The effects of silodosin, an α1A-adrenoceptor (AR) antagonist, and of other α1-AR antagonists on the phenylephrine (PE)-induced increase in intraurethral pressure (IUP) and on blood pressure (BP) were studied in anesthetized rats. The drugs were administered intravenously (i.v. study) or intraduodenally (i.d. study). IUP and BP were measured via catheters inserted into the prostatic urethra and common carotid artery, respectively. In the i.v. study, drugs were administered every 30 min for effects on BP, and 5 min before each PE-injection (30 μg/kg, every 60 min) with stepwise increases in dose for effects on IUP. In the i.d. study, one dose of drug was administered per rat, then IUP and BP were observed for 4 h [IUP being measured time-dependently following PE-injection (30 μg/kg)], and IUP and BP were expressed as a percentage of the values without any drugs.

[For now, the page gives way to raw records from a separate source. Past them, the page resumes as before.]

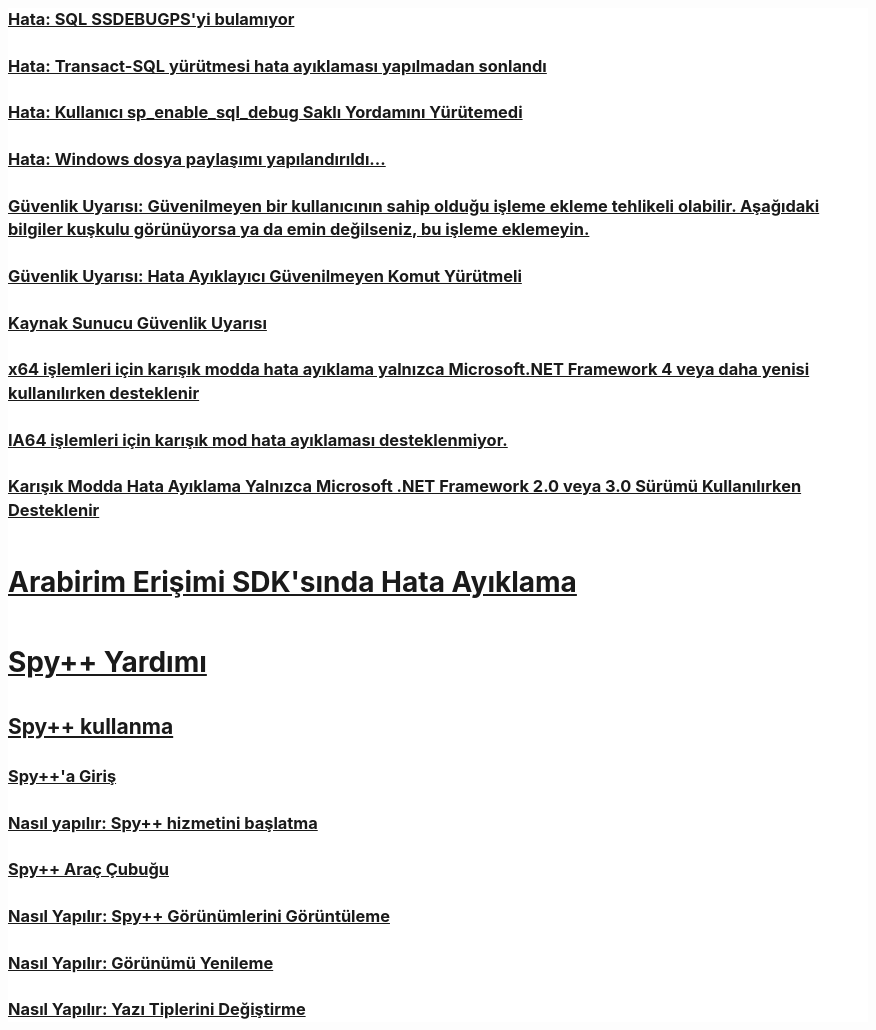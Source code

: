 ### [Hata: SQL SSDEBUGPS'yi bulamıyor](error-sql-can-t-find-ssdebugps.md)
### [Hata: Transact-SQL yürütmesi hata ayıklaması yapılmadan sonlandı](error-transact-sql-execution-ended-without-debugging.md)
### [Hata: Kullanıcı sp_enable_sql_debug Saklı Yordamını Yürütemedi](error-user-could-not-execute-stored-procedure-sp-enable-sql-debug.md)
### [Hata: Windows dosya paylaşımı yapılandırıldı...](error-windows-file-sharing-has-been-configured-dot-dot-dot.md)
### [Güvenlik Uyarısı: Güvenilmeyen bir kullanıcının sahip olduğu işleme ekleme tehlikeli olabilir. Aşağıdaki bilgiler kuşkulu görünüyorsa ya da emin değilseniz, bu işleme eklemeyin.](security-warning-attaching-to-a-process-owned-by-an-untrusted-user-can-be-dangerous-if-the-following-information-looks-suspicious-or-you-are-unsure-do-not-attach-to-this-process.md)
### [Güvenlik Uyarısı: Hata Ayıklayıcı Güvenilmeyen Komut Yürütmeli](security-warning-debugger-must-execute-untrusted-command.md)
### [Kaynak Sunucu Güvenlik Uyarısı](source-server-security-alert.md)
### [x64 işlemleri için karışık modda hata ayıklama yalnızca Microsoft.NET Framework 4 veya daha yenisi kullanılırken desteklenir](mixed-mode-debugging-for-x64-processes-is-only-supported-when-using-microsoft-dotnet-framework-4-or-greater.md)
### [IA64 işlemleri için karışık mod hata ayıklaması desteklenmiyor.](mixed-mode-debugging-for-ia64-processes-is-unsupported.md)
### [Karışık Modda Hata Ayıklama Yalnızca Microsoft .NET Framework 2.0 veya 3.0 Sürümü Kullanılırken Desteklenir](mixed-mode-debugging-is-only-supported-when-using-microsoft-dotnet-framework-2-0-or-3-0.md)
# [Arabirim Erişimi SDK'sında Hata Ayıklama](debug-interface-access\TOC.md)
# [Spy++ Yardımı](spy-increment-help.md)
## [Spy++ kullanma](using-spy-increment.md)
### [Spy++'a Giriş](introducing-spy-increment.md)
### [Nasıl yapılır: Spy++ hizmetini başlatma](how-to-start-spy-increment.md)
### [Spy++ Araç Çubuğu](spy-increment-toolbar.md)
### [Nasıl Yapılır: Spy++ Görünümlerini Görüntüleme](how-to-display-spy-increment-views.md)
### [Nasıl Yapılır: Görünümü Yenileme](how-to-refresh-the-view.md)
### [Nasıl Yapılır: Yazı Tiplerini Değiştirme](how-to-change-fonts.md)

ID50 for IUP and ED15 for BP were calculated, and uroselectivity was determined as ED15/ID50 for each drug. All drugs both inhibited the IUP increase and lowered BP, each effect being dose-dependent. The order of uroselectivities was silodosin (11.7)>tamuslosin (2.24)>naftopidil (0.133) in the i.v. study, and silodosin (26.0)>tamuslosin (3.82)>naftopidil (1.39) in the i.d. study. Selectivity for the lower urinary tract (LUT) was higher for silodosin than for tamsulosin (α1A/α1D-AR), naftopidil (α1D-AR), or prazosin (non-selective α1-AR). These results suggested that an α1A-AR selective antagonist like silodosin might be effective in the LUT without causing hypotension.